NVM-Express isn’t new. Development on the interface, which provides lean and mean access to non-volatile memory, first came to light a decade ago, with technical work starting two years later through a work group that comprised more than 90 tech vendors. The first NVM-Express specification came out in 2011, and now the technology is going mainstream.
How quickly and pervasively remains to be seen. NVM-Express promises significant boosts in performance to SSDs while driving down the latency, which would be a boon to HPC organizations and the wider world of enterprises as prices for SSDs continue to fall and adoption grows. A broad range of vendors, including Intel, Dell EMC, IBM, Pure Storage, and others, are growing their NVM-Express product portfolios to meet a growing demand for the technology.
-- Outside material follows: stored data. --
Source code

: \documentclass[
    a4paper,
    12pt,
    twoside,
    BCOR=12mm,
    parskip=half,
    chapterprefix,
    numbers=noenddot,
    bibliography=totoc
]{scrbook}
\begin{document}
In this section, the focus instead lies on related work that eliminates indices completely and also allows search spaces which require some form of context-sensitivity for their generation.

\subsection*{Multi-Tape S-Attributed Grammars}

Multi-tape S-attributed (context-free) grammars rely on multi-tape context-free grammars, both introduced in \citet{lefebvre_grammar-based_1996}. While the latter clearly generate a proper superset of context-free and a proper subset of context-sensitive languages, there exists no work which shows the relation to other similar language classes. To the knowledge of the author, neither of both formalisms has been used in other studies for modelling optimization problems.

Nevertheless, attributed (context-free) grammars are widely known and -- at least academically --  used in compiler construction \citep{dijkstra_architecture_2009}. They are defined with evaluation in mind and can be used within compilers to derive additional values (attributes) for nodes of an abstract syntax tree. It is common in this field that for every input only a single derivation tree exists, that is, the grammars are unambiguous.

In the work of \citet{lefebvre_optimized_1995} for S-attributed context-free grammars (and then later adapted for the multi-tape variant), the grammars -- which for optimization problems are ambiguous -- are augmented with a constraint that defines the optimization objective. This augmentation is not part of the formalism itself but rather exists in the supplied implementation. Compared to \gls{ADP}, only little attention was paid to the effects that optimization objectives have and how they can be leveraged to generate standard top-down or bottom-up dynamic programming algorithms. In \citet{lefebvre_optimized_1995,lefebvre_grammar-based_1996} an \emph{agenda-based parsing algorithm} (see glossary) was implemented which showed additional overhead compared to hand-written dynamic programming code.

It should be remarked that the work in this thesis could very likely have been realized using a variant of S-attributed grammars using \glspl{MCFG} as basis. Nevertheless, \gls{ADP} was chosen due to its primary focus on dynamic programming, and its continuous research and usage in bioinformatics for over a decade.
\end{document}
Newisys, which used to make server chipsets and which for years has been a part of contract manufacturer Sanmina-SCI, is among those vendors expecting a surge in demand for NVM-Express. Speaking at SC17 earlier this month, Rick Kumar, vice president of product development at Newisys, noted numbers from G2M Research predicting that by 2020, more than half of all servers will ship with NVM-Express drives – an average of 5.5 drives per system –more than 60 percent of storage server drives will be NVM-Express, and innovation by Intel and others will drive down costs associated with the interface. Given what NVM-Express promises, the upward trends are no surprise, Kumar said.
“NVM-Express is undergoing a massive change in the market,” he said, noting that adoption in the HPC market is expected to grow quickly. “NVM-Express ultimately eliminates the unnecessary overhead of the SCSI stack and supporting a lot more queues at a higher bandwidth with significantly lower latency. That’s the main driver.”
Another driver is the work by vendors like Intel that are “dramatically widening the performance gap” between SAS and NVM-Express. Newisys for more than a year has been implementing NVM-Express in its platforms. It currently offers four NVM-Express-based platforms that include running NVM-Express over Fabrics, directly attached to the CPU and as a storage expansion flash array (JBOF, short for Just a Bunch of Flash). In his talk at the conference, Kumar noted that there are different ways to connect NVM-Express depending on the requirements around scale and flexibility, with each carrying trade-offs in performance, latency, and cost.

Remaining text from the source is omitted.